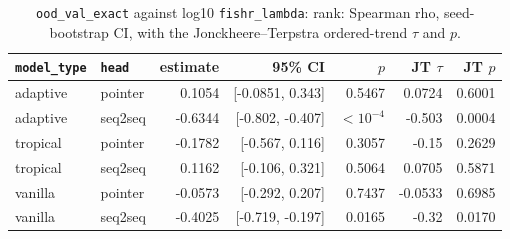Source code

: \documentclass[10pt]{article}
\begin{document}
{\small
\begin{longtable}{llrrrrr}
\caption{\texttt{ood\_val\_exact} against log10 \texttt{fishr\_lambda}: rank: Spearman rho, seed-bootstrap CI, with the Jonckheere--Terpstra ordered-trend $\tau$ and $p$.}\label{tab:trend-ood_val_exact}\\
\toprule
\texttt{model\_type} & \texttt{head} & estimate & 95\% CI & $p$ & JT $\tau$ & JT $p$\\
\midrule
\endhead
adaptive & pointer & 0.1054 & [-0.0851, 0.343] & 0.5467 & 0.0724 & 0.6001\\
adaptive & seq2seq & -0.6344 & [-0.802, -0.407] & $<10^{-4}$ & -0.503 & 0.0004\\
tropical & pointer & -0.1782 & [-0.567, 0.116] & 0.3057 & -0.15 & 0.2629\\
tropical & seq2seq & 0.1162 & [-0.106, 0.321] & 0.5064 & 0.0705 & 0.5871\\
vanilla & pointer & -0.0573 & [-0.292, 0.207] & 0.7437 & -0.0533 & 0.6985\\
vanilla & seq2seq & -0.4025 & [-0.719, -0.197] & 0.0165 & -0.32 & 0.0170\\
\bottomrule
\end{longtable}
}
\end{document}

* * * * *

→ **Exercise**
In the material above, find the line with "adaptive & seq2seq"; then retype it and every line after it through the last, exactly as written.

→ **Answer for the task**
adaptive & seq2seq & -0.6344 & [-0.802, -0.407] & $<10^{-4}$ & -0.503 & 0.0004\\
tropical & pointer & -0.1782 & [-0.567, 0.116] & 0.3057 & -0.15 & 0.2629\\
tropical & seq2seq & 0.1162 & [-0.106, 0.321] & 0.5064 & 0.0705 & 0.5871\\
vanilla & pointer & -0.0573 & [-0.292, 0.207] & 0.7437 & -0.0533 & 0.6985\\
vanilla & seq2seq & -0.4025 & [-0.719, -0.197] & 0.0165 & -0.32 & 0.0170\\
\bottomrule
\end{longtable}
}
\end{document}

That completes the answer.